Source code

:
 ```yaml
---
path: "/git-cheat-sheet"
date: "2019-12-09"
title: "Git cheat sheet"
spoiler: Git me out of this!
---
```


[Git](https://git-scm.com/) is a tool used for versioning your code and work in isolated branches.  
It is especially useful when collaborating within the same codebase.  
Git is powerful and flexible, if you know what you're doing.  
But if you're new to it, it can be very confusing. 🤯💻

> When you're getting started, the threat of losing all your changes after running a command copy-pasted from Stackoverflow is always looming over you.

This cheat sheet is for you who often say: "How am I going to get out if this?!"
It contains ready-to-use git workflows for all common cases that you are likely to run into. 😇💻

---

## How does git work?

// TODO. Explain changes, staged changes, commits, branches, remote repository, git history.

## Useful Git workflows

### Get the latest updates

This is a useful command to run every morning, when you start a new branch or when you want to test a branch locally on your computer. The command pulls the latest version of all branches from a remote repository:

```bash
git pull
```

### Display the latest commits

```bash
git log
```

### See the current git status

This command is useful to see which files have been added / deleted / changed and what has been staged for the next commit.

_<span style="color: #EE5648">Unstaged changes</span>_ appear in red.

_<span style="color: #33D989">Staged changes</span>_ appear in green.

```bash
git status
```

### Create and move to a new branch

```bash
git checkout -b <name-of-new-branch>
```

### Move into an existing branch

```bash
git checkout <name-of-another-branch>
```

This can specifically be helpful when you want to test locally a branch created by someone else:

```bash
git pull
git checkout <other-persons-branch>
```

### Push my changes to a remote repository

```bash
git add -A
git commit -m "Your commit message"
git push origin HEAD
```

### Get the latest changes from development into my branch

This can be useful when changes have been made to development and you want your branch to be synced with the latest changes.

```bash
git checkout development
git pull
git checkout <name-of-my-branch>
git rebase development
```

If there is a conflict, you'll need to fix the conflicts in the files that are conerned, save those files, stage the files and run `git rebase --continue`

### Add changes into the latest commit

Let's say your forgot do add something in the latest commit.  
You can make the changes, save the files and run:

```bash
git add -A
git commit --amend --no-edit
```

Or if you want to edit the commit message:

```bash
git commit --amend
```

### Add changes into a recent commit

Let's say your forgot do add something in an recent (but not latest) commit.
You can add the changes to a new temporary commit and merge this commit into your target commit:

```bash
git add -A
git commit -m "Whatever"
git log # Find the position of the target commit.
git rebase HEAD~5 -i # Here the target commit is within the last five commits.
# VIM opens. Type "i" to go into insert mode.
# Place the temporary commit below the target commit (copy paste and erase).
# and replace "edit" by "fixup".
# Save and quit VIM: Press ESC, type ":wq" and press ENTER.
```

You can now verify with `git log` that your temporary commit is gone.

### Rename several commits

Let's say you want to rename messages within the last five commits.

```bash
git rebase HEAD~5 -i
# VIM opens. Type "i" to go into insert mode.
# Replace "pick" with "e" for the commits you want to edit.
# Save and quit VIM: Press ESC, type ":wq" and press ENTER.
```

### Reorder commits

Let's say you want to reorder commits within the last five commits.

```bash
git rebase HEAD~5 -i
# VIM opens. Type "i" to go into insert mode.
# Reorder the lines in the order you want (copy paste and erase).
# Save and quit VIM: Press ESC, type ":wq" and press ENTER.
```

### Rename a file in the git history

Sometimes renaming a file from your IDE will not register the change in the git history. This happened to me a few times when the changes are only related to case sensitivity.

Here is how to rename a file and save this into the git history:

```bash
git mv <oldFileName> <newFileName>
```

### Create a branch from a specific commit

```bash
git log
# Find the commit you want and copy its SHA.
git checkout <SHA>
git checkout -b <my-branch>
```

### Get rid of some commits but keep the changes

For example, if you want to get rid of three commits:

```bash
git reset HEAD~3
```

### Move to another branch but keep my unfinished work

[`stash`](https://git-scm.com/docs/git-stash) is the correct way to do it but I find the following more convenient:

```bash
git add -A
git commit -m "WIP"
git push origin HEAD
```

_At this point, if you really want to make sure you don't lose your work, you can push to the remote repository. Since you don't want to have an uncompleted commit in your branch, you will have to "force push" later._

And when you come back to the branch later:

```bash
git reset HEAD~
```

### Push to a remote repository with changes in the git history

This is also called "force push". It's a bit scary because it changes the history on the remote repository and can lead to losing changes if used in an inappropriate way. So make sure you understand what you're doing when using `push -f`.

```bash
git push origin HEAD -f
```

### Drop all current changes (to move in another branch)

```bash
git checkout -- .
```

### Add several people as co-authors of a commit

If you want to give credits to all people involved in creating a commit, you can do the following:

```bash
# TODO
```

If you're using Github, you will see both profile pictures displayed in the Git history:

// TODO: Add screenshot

◆ ◆ ◆ ◆

_Work order_:
Take the entries above and transcribe them exactly as they stand.

_Solution to this exercise_:
Source code

:
 ```yaml
---
path: "/git-cheat-sheet"
date: "2019-12-09"
title: "Git cheat sheet"
spoiler: Git me out of this!
---
```


[Git](https://git-scm.com/) is a tool used for versioning your code and work in isolated branches.  
It is especially useful when collaborating within the same codebase.  
Git is powerful and flexible, if you know what you're doing.  
But if you're new to it, it can be very confusing. 🤯💻

> When you're getting started, the threat of losing all your changes after running a command copy-pasted from Stackoverflow is always looming over you.

This cheat sheet is for you who often say: "How am I going to get out if this?!"
It contains ready-to-use git workflows for all common cases that you are likely to run into. 😇💻

---

## How does git work?

// TODO. Explain changes, staged changes, commits, branches, remote repository, git history.

## Useful Git workflows

### Get the latest updates

This is a useful command to run every morning, when you start a new branch or when you want to test a branch locally on your computer. The command pulls the latest version of all branches from a remote repository:

```bash
git pull
```

### Display the latest commits

```bash
git log
```

### See the current git status

This command is useful to see which files have been added / deleted / changed and what has been staged for the next commit.

_<span style="color: #EE5648">Unstaged changes</span>_ appear in red.

_<span style="color: #33D989">Staged changes</span>_ appear in green.

```bash
git status
```

### Create and move to a new branch

```bash
git checkout -b <name-of-new-branch>
```

### Move into an existing branch

```bash
git checkout <name-of-another-branch>
```

This can specifically be helpful when you want to test locally a branch created by someone else:

```bash
git pull
git checkout <other-persons-branch>
```

### Push my changes to a remote repository

```bash
git add -A
git commit -m "Your commit message"
git push origin HEAD
```

### Get the latest changes from development into my branch

This can be useful when changes have been made to development and you want your branch to be synced with the latest changes.

```bash
git checkout development
git pull
git checkout <name-of-my-branch>
git rebase development
```

If there is a conflict, you'll need to fix the conflicts in the files that are conerned, save those files, stage the files and run `git rebase --continue`

### Add changes into the latest commit

Let's say your forgot do add something in the latest commit.  
You can make the changes, save the files and run:

```bash
git add -A
git commit --amend --no-edit
```

Or if you want to edit the commit message:

```bash
git commit --amend
```

### Add changes into a recent commit

Let's say your forgot do add something in an recent (but not latest) commit.
You can add the changes to a new temporary commit and merge this commit into your target commit:

```bash
git add -A
git commit -m "Whatever"
git log # Find the position of the target commit.
git rebase HEAD~5 -i # Here the target commit is within the last five commits.
# VIM opens. Type "i" to go into insert mode.
# Place the temporary commit below the target commit (copy paste and erase).
# and replace "edit" by "fixup".
# Save and quit VIM: Press ESC, type ":wq" and press ENTER.
```

You can now verify with `git log` that your temporary commit is gone.

### Rename several commits

Let's say you want to rename messages within the last five commits.

```bash
git rebase HEAD~5 -i
# VIM opens. Type "i" to go into insert mode.
# Replace "pick" with "e" for the commits you want to edit.
# Save and quit VIM: Press ESC, type ":wq" and press ENTER.
```

### Reorder commits

Let's say you want to reorder commits within the last five commits.

```bash
git rebase HEAD~5 -i
# VIM opens. Type "i" to go into insert mode.
# Reorder the lines in the order you want (copy paste and erase).
# Save and quit VIM: Press ESC, type ":wq" and press ENTER.
```

### Rename a file in the git history

Sometimes renaming a file from your IDE will not register the change in the git history. This happened to me a few times when the changes are only related to case sensitivity.

Here is how to rename a file and save this into the git history:

```bash
git mv <oldFileName> <newFileName>
```

### Create a branch from a specific commit

```bash
git log
# Find the commit you want and copy its SHA.
git checkout <SHA>
git checkout -b <my-branch>
```

### Get rid of some commits but keep the changes

For example, if you want to get rid of three commits:

```bash
git reset HEAD~3
```

### Move to another branch but keep my unfinished work

[`stash`](https://git-scm.com/docs/git-stash) is the correct way to do it but I find the following more convenient:

```bash
git add -A
git commit -m "WIP"
git push origin HEAD
```

_At this point, if you really want to make sure you don't lose your work, you can push to the remote repository. Since you don't want to have an uncompleted commit in your branch, you will have to "force push" later._

And when you come back to the branch later:

```bash
git reset HEAD~
```

### Push to a remote repository with changes in the git history

This is also called "force push". It's a bit scary because it changes the history on the remote repository and can lead to losing changes if used in an inappropriate way. So make sure you understand what you're doing when using `push -f`.

```bash
git push origin HEAD -f
```

### Drop all current changes (to move in another branch)

```bash
git checkout -- .
```

### Add several people as co-authors of a commit

If you want to give credits to all people involved in creating a commit, you can do the following:

```bash
# TODO
```

If you're using Github, you will see both profile pictures displayed in the Git history:

// TODO: Add screenshot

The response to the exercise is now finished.